Word for word, give the records again, dropping any picture they hold.

————

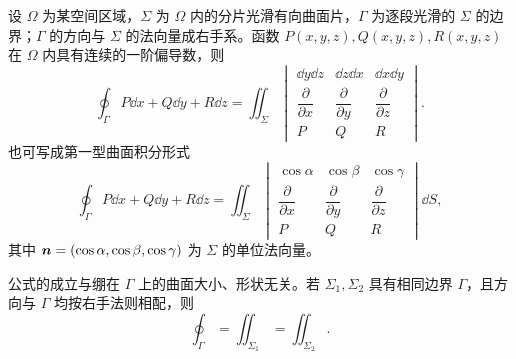 设 $\Omega$ 为某空间区域，$\Sigma$ 为 $\Omega$ 内的分片光滑有向曲面片，$\Gamma$ 为逐段光滑的 $\Sigma$ 的边界；$\Gamma$ 的方向与 $\Sigma$ 的法向量成右手系。函数 $P(x,y,z),Q(x,y,z),R(x,y,z)$ 在 $\Omega$ 内具有连续的一阶偏导数，则
\[
\boxed{
\oint_{\Gamma}P\dd x+Q\dd y+R\dd z
=\iint_{\Sigma}
\begin{vmatrix}
\dd y\dd z&\dd z\dd x&\dd x\dd y\\
\dfrac{\partial}{\partial x}&\dfrac{\partial}{\partial y}&\dfrac{\partial}{\partial z}\\
P&Q&R
\end{vmatrix}
}.
\]
也可写成第一型曲面积分形式
\[
\oint_{\Gamma}P\dd x+Q\dd y+R\dd z
=\iint_{\Sigma}
\begin{vmatrix}
\cos\alpha&\cos\beta&\cos\gamma\\
\dfrac{\partial}{\partial x}&\dfrac{\partial}{\partial y}&\dfrac{\partial}{\partial z}\\
P&Q&R
\end{vmatrix}\dd S,
\]
其中 $\bn=(\cos\alpha,\cos\beta,\cos\gamma)$ 为 $\Sigma$ 的单位法向量。

\par\noindent{}\quad
公式的成立与绷在 $\Gamma$ 上的曲面大小、形状无关。若 $\Sigma_1,\Sigma_2$ 具有相同边界 $\Gamma$，且方向与 $\Gamma$ 均按右手法则相配，则
\[
\oint_{\Gamma}=\iint_{\Sigma_1}=\iint_{\Sigma_2}.
\]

————

## EXERCISE OUTPUT
 设 $\Omega$ 为某空间区域，$\Sigma$ 为 $\Omega$ 内的分片光滑有向曲面片，$\Gamma$ 为逐段光滑的 $\Sigma$ 的边界；$\Gamma$ 的方向与 $\Sigma$ 的法向量成右手系。函数 $P(x,y,z),Q(x,y,z),R(x,y,z)$ 在 $\Omega$ 内具有连续的一阶偏导数，则
\[
\boxed{
\oint_{\Gamma}P\dd x+Q\dd y+R\dd z
=\iint_{\Sigma}
\begin{vmatrix}
\dd y\dd z&\dd z\dd x&\dd x\dd y\\
\dfrac{\partial}{\partial x}&\dfrac{\partial}{\partial y}&\dfrac{\partial}{\partial z}\\
P&Q&R
\end{vmatrix}
}.
\]
也可写成第一型曲面积分形式
\[
\oint_{\Gamma}P\dd x+Q\dd y+R\dd z
=\iint_{\Sigma}
\begin{vmatrix}
\cos\alpha&\cos\beta&\cos\gamma\\
\dfrac{\partial}{\partial x}&\dfrac{\partial}{\partial y}&\dfrac{\partial}{\partial z}\\
P&Q&R
\end{vmatrix}\dd S,
\]
其中 $\bn=(\cos\alpha,\cos\beta,\cos\gamma)$ 为 $\Sigma$ 的单位法向量。

\par\noindent{}\quad
公式的成立与绷在 $\Gamma$ 上的曲面大小、形状无关。若 $\Sigma_1,\Sigma_2$ 具有相同边界 $\Gamma$，且方向与 $\Gamma$ 均按右手法则相配，则
\[
\oint_{\Gamma}=\iint_{\Sigma_1}=\iint_{\Sigma_2}.
\]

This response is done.